Focus tem IPCA mais alto em 2026 e inflação comportada à frente

Os analistas do mercado financeiro voltaram a elevar a projeção para o IPCA de 2026 no Boletim Focus, reforçando a pressão inflacionária no curto prazo. A mediana para o índice subiu de 4,86% para 4,89%, acumulando oito semanas consecutivas de alta. O movimento mantém a inflação como principal foco de deterioração das expectativas mais imediatas.

Ao mesmo tempo, o quadro para os horizontes seguintes sugere acomodação relativa. A projeção para o IPCA de 2027 ficou estável em 4,00%, interrompendo a sequência de altas, enquanto a estimativa para 2028 apresentou leve avanço, de 3,61% para 3,64%, mas ainda em patamar bem inferior ao projetado para 2026, o que reforça a leitura de pressão mais concentrada no curto prazo e cenário mais comportado no médio e logo prazo. A expectativa para 2029 permaneceu em 3,50%.

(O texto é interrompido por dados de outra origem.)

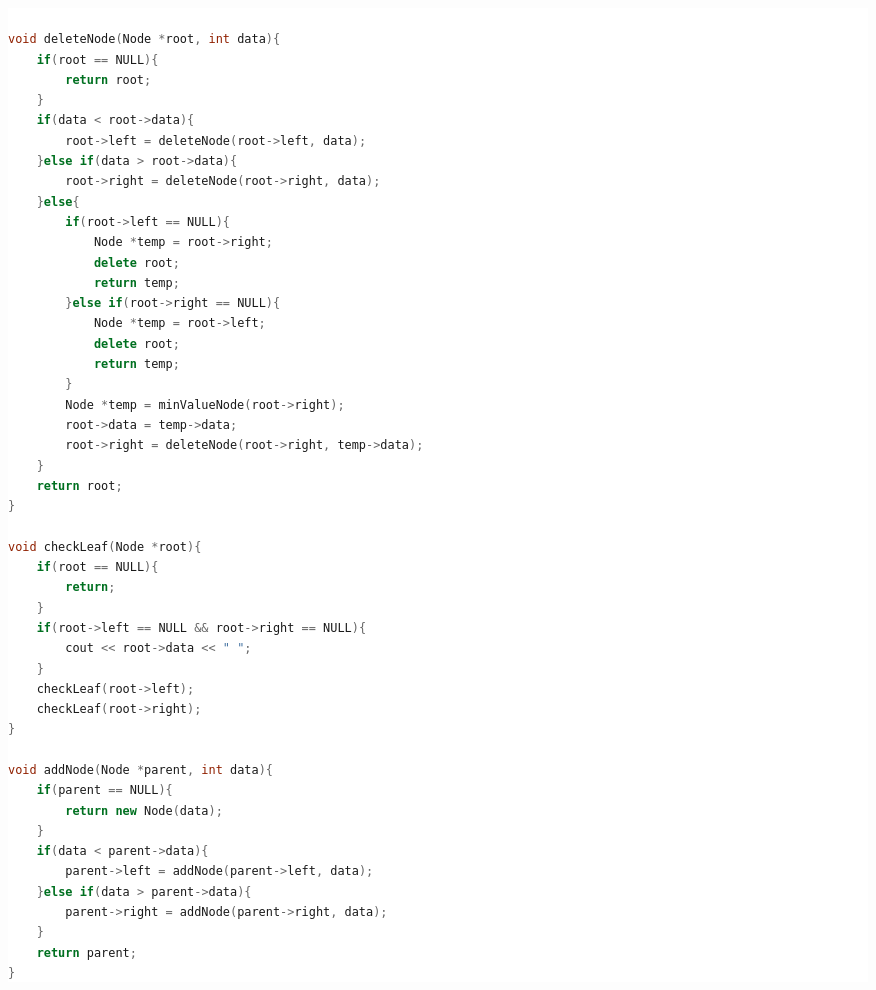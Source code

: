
 ```cpp

void deleteNode(Node *root, int data){
    if(root == NULL){
        return root;
    }
    if(data < root->data){
        root->left = deleteNode(root->left, data);
    }else if(data > root->data){
        root->right = deleteNode(root->right, data);
    }else{
        if(root->left == NULL){
            Node *temp = root->right;
            delete root;
            return temp;
        }else if(root->right == NULL){
            Node *temp = root->left;
            delete root;
            return temp;
        }
        Node *temp = minValueNode(root->right);
        root->data = temp->data;
        root->right = deleteNode(root->right, temp->data);
    }
    return root;
}
 
void checkLeaf(Node *root){
    if(root == NULL){
        return;
    }
    if(root->left == NULL && root->right == NULL){
        cout << root->data << " ";
    }
    checkLeaf(root->left);
    checkLeaf(root->right);
}
 
void addNode(Node *parent, int data){
    if(parent == NULL){
        return new Node(data);
    }
    if(data < parent->data){
        parent->left = addNode(parent->left, data);
    }else if(data > parent->data){
        parent->right = addNode(parent->right, data);
    }
    return parent;
}
```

Nos demais indicadores de 2026, o Focus mostrou estabilidade. A projeção para o PIB foi mantida em 1,85%, a do câmbio permaneceu em R$ 5,25 por dólar e a da Selic seguiu em 13,00%. Assim, o ajuste da semana ficou concentrado na inflação, sem mudanças nas expectativas de crescimento, juros e dólar para o próximo ano.

Para 2027, o mercado promoveu ajustes pontuais fora do IPCA. A projeção de crescimento recuou de 1,80% para 1,75%, enquanto a estimativa para o dólar caiu de R$ 5,35 para R$ 5,30. A Selic, por sua vez, permaneceu em 11,00%.

Nos horizontes mais longos, o boletim mostrou poucas mudanças. Em 2028, o PIB continuou em 2,00%, o câmbio recuou para R$ 5,39 e a Selic foi mantida em 10,00%. Para 2029, o IPCA e o PIB ficaram estáveis em 3,50% e 2,00%, respectivamente, o câmbio caiu para R$ 5,40 e a Selic subiu de 9,75% para 10,00%.